A no-deal BREXIT impacts medicine, care, research and access to treatment for PSC patients

PSC Support has responded to the Health and Social Care Committee consultation on behalf of the PSC patient community on the impact of a no-deal Brexit.

Martine Walmsley, Chair of Trustees of PSC Support, said, "PSC is a disease with no curative treatment, yet PSC research is flourishing, especially here in the UK where we have superb investigators and research institutions, and actively engaged PSC patients willing to take part in research. We are concerned that a no-deal Brexit will have a negative impact on research relationships between the UK and the EU, and be detrimental to PSC research progress."

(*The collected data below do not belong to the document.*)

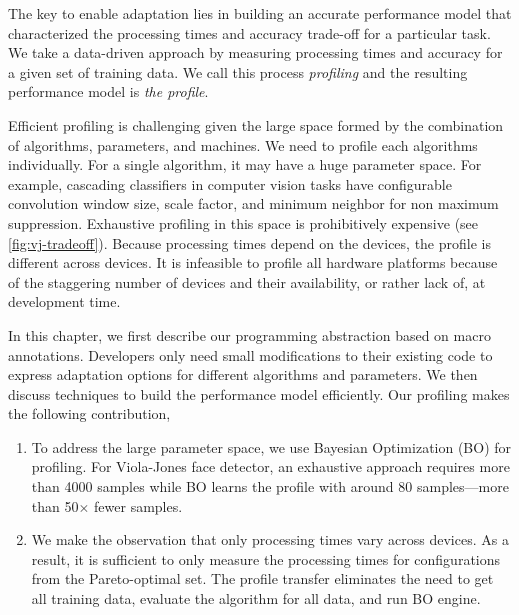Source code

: The key to enable adaptation lies in building an accurate performance model that
characterized the processing times and accuracy trade-off for a particular
task. We take a data-driven approach by measuring processing times and accuracy
for a given set of training data. We call this process \emph{profiling} and the
resulting performance model is \emph{the profile}.

Efficient profiling is challenging given the large space formed by the
combination of algorithms, parameters, and machines. We need to profile each
algorithms individually. For a single algorithm, it may have a huge parameter
space. For example, cascading classifiers in computer vision tasks have
configurable convolution window size, scale factor, and minimum neighbor for non
maximum suppression. Exhaustive profiling in this space is prohibitively
expensive (see \autoref{fig:vj-tradeoff}). Because processing times depend on
the devices, the profile is different across devices. It is infeasible to
profile all hardware platforms because of the staggering number of devices and
their availability, or rather lack of, at development time.

In this chapter, we first describe our programming abstraction based on macro
annotations. Developers only need small modifications to their existing code to
express adaptation options for different algorithms and parameters. We then
discuss techniques to build the performance model efficiently. Our profiling
makes the following contribution,

\begin{enumerate}[noitemsep, topsep=0pt]
\item To address the large parameter space, we use Bayesian Optimization (BO)
  for profiling. For Viola-Jones face detector, an exhaustive approach requires
  more than 4000 samples while BO learns the profile with around 80
  samples---more than 50$\times$ fewer samples.
\item We make the observation that only processing times vary across devices. As
  a result, it is sufficient to only measure the processing times for
  configurations from the Pareto-optimal set. The profile transfer eliminates
  the need to get all training data, evaluate the algorithm for all data, and
  run BO engine.
\end{enumerate}

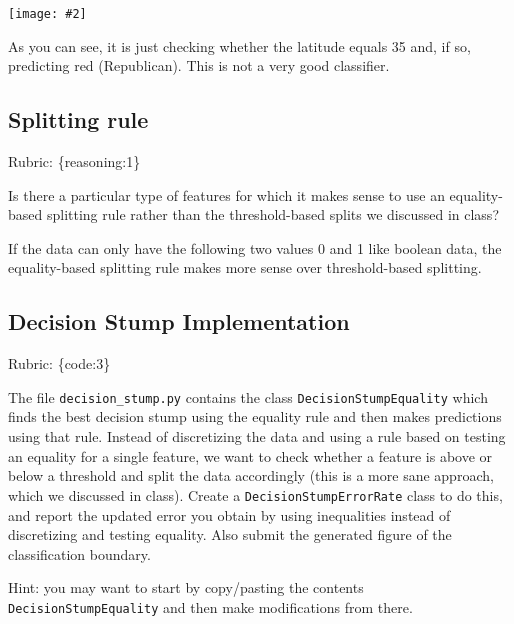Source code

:\documentclass{article}
\def\rubric#1{\gre{Rubric: \{#1\}}}{}
\def\blu#1{{\color{blu}#1}}
\def\gre#1{{\color{gre}#1}}
\def\red#1{{\color{red}#1}}
\newcommand{\centerfig}[2]{\begin{center}\texttt{[image: \#2]}\end{center}}
\begin{document}
\centerfig{0.7}{./figs/q6_decisionBoundary}

As you can see, it is just checking whether the latitude equals 35 and, if so, predicting red (Republican).
This is not a very good classifier. 

\subsection{Splitting rule}
\rubric{reasoning:1}

Is there a particular type of features for which it makes sense to use an equality-based splitting rule rather than the threshold-based splits we discussed in class?

\red{If the data can only have the following two values 0 and 1 like boolean data, the equality-based splitting rule makes more sense over threshold-based splitting.}

\subsection{Decision Stump Implementation}
\rubric{code:3}

The file \texttt{decision\string_stump.py} contains the class \texttt{DecisionStumpEquality} which 
finds the best decision stump using the equality rule and then makes predictions using that
rule. Instead of discretizing the data and using a rule based on testing an equality for 
a single feature, we want to check whether a feature is above or below a threshold and 
split the data accordingly (this is a more sane approach, which we discussed in class). 
\blu{Create a \texttt{DecisionStumpErrorRate} class to do this, and report the updated error you 
obtain by using inequalities instead of discretizing and testing equality. Also submit the generated figure of the classification boundary.}

Hint: you may want to start by copy/pasting the contents \texttt{DecisionStumpEquality} and then make modifications from there. 
\end{document}

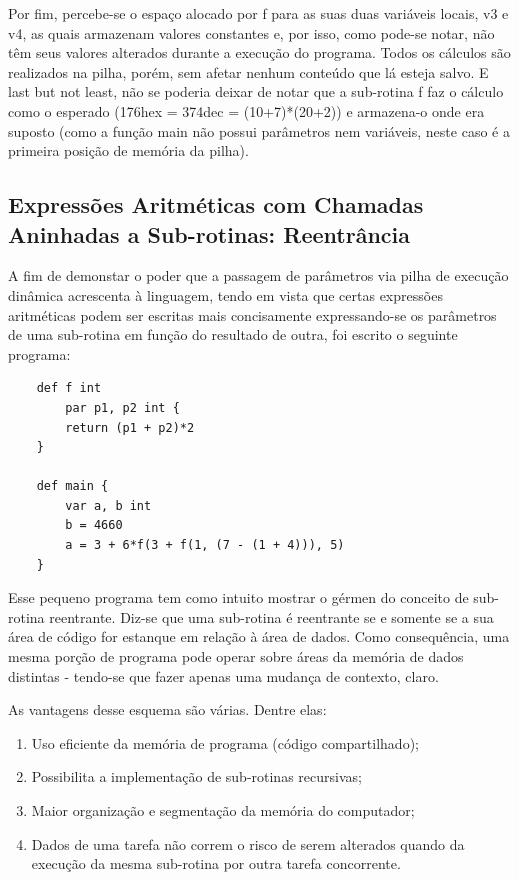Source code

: \documentclass[a4paper,12pt]{report}
\begin{document}
    Por fim, percebe-se o espaço alocado por f para as suas duas variáveis locais, v3 e v4, as quais armazenam valores constantes e, por isso, como pode-se notar, não têm seus valores alterados durante a execução do programa. Todos os cálculos  são realizados na pilha, porém, sem afetar nenhum conteúdo que lá esteja salvo.
    E last but not least, não se poderia deixar de notar que a sub-rotina f faz o cálculo como o esperado (176hex = 374dec = (10+7)*(20+2)) e armazena-o onde era suposto (como a função main não possui parâmetros nem variáveis, neste caso é a primeira posição de memória da pilha). 

    \subsection*{Expressões Aritméticas com Chamadas Aninhadas a Sub-rotinas: Reentrância}
    A fim de demonstar o poder que a passagem de parâmetros via pilha de execução dinâmica acrescenta à linguagem, tendo em vista que certas expressões aritméticas podem ser escritas mais concisamente expressando-se os parâmetros de uma sub-rotina em função do resultado de outra, foi escrito o seguinte programa:

    \begin{lstlisting}
    def f int
        par p1, p2 int {
        return (p1 + p2)*2
    }

    def main {
        var a, b int
        b = 4660
        a = 3 + 6*f(3 + f(1, (7 - (1 + 4))), 5)
    }
    \end{lstlisting}

    Esse pequeno programa tem como intuito mostrar o gérmen do conceito de sub-rotina reentrante. Diz-se que uma sub-rotina é reentrante se e somente se a sua área de código for estanque em relação à área de dados. Como consequência, uma mesma porção de programa pode operar sobre áreas da memória de dados distintas - tendo-se que fazer apenas  uma mudança de contexto, claro.

    As vantagens desse esquema são várias. Dentre elas:

    \begin{enumerate}
        \item Uso eficiente da memória de programa (código compartilhado);
        \item Possibilita a implementação de sub-rotinas recursivas;
        \item Maior organização e segmentação da memória do computador;
        \item Dados de uma tarefa não correm o risco de serem alterados quando da execução da mesma sub-rotina por outra tarefa concorrente.
    \end{enumerate}
\end{document}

Summary of PSC Support's Health and Social Care Committee consultation response

PSC Support is concerned that leaving the European Union without a withdrawal agreement will negatively impact on the lives of people affected by PSC in terms of:

  • access to medicines,
  • clinical care quality,
  • research collaboration,
  • access to clinical trials,
  • the development of an effective treatment for PSC
  • access to potential effective treatments for PSC.


PSC Support is the leading UK patient organisation for people affected by a rare, immune-mediated liver disease that affects the bile ducts and liver called primary sclerosing cholangitis (PSC).1,2 PSC affects only around 80 people per million in the UK 3 and is designated an “orphan” disease.  Currently, liver transplantation is the only proven life-extending intervention and PSC is one of the leading indicators for liver transplant in the UK, accounting for 14% of liver transplants in the UK last year 4. To date, medicines developed have been unsuccessful in improving patient survival. Despite the lack of effective medical treatments for PSC5, research is flourishing. Those PSC patients who have had transplants must take life-long anti-rejection medicines.

PSC Support is concerned about the impact of a no deal EU Exit on PSC patients, both long and short term on access to medicines, clinical care quality, medicine regulation and access to and continuing PSC research in the UK.

Access to Medicines

Patients who have had liver transplants for PSC must take immunosuppressive medication for life. It is well recognised that immunosuppressants are critical dose drugs. We understand that companies have been asked by the Government to stockpile drugs in the event of a no deal Brexit in order to manage potential medicine supply chain issues.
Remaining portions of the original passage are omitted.